WHAT IS REQUIRED = Below are some entries. Copy each line in them that holds "https".

** ENTRIES PROVIDED follows **

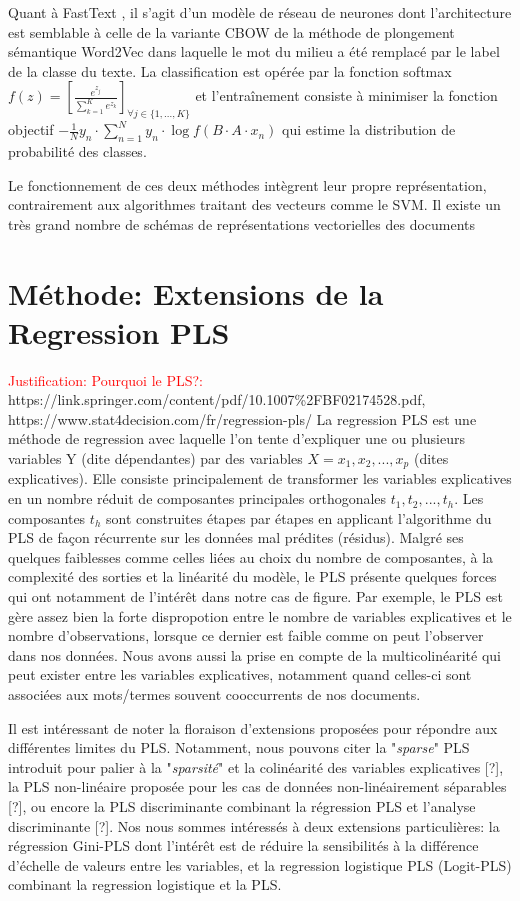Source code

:   Quant à FastText \citep{grave2017fasttextcls}, il s'agit d'un modèle de réseau de neurones dont l'architecture est semblable à celle de la variante CBOW de la méthode de plongement sémantique Word2Vec dans laquelle le mot du milieu a été remplacé par le label de la classe du texte. La classification est opérée par la fonction softmax $f(z) = \left[ \frac{e^{z_j}}{\sum\limits_{k=1}^K e^{z_k}} \right]_{\forall j \in \lbrace 1, ..., K \rbrace} $ et l'entraînement consiste à minimiser la fonction objectif $-\frac{1}{N}y_n \cdot \sum\limits_{n=1}^N y_n \cdot \log{f(B\cdot A\cdot x_n)}$ qui estime la distribution de probabilité des classes.

Le fonctionnement de ces deux méthodes intègrent leur propre représentation, contrairement aux algorithmes traitant des vecteurs comme le SVM. Il existe un très grand nombre de schémas de représentations vectorielles des documents


\section{Méthode: Extensions de la Regression PLS}
\label{sec:sensresultat:pls}
\textcolor{red}{Justification: Pourquoi le PLS?:}
https://link.springer.com/content/pdf/10.1007\%2FBF02174528.pdf, 
https://www.stat4decision.com/fr/regression-pls/
La regression PLS est une méthode de regression avec laquelle l'on tente d'expliquer une ou plusieurs variables Y (dite dépendantes) par des variables $X=x_1,x_2,...,x_p$ (dites explicatives). Elle consiste principalement de transformer les variables explicatives en un nombre réduit de composantes principales orthogonales $t_1, t_2, ..., t_h$. Les composantes $t_h$ sont construites étapes par étapes en applicant l'algorithme du PLS de façon récurrente sur les données mal prédites (résidus). Malgré ses quelques faiblesses comme celles liées au choix du nombre de composantes, à la complexité des sorties et la linéarité du modèle, le PLS présente quelques forces qui ont notamment de l'intérêt dans notre cas de figure. Par exemple, le PLS est gère assez bien la forte dispropotion entre le nombre de variables explicatives et le nombre d'observations, lorsque ce dernier est faible comme on peut l'observer dans nos données. Nous avons aussi la prise en compte de la multicolinéarité qui peut exister entre les variables explicatives, notamment quand celles-ci sont associées aux mots/termes souvent cooccurrents de nos documents.

Il est intéressant de noter la floraison d'extensions proposées pour répondre aux différentes limites du PLS. Notamment, nous pouvons citer la "\textit{sparse}" PLS introduit pour palier à la "\textit{sparsité}" et la colinéarité des variables explicatives [?], la PLS non-linéaire proposée pour les cas de données non-linéairement séparables [?], ou encore la PLS discriminante combinant la régression PLS et l'analyse discriminante [?]. Nos nous sommes intéressés à deux extensions particulières: la régression Gini-PLS dont l'intérêt est de réduire la sensibilités à la différence d'échelle de valeurs entre les variables, et la regression logistique PLS (Logit-PLS) combinant la regression logistique et la PLS.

** End of ENTRIES PROVIDED **

EXERCISE RESULT =
https://link.springer.com/content/pdf/10.1007\%2FBF02174528.pdf, 
https://www.stat4decision.com/fr/regression-pls/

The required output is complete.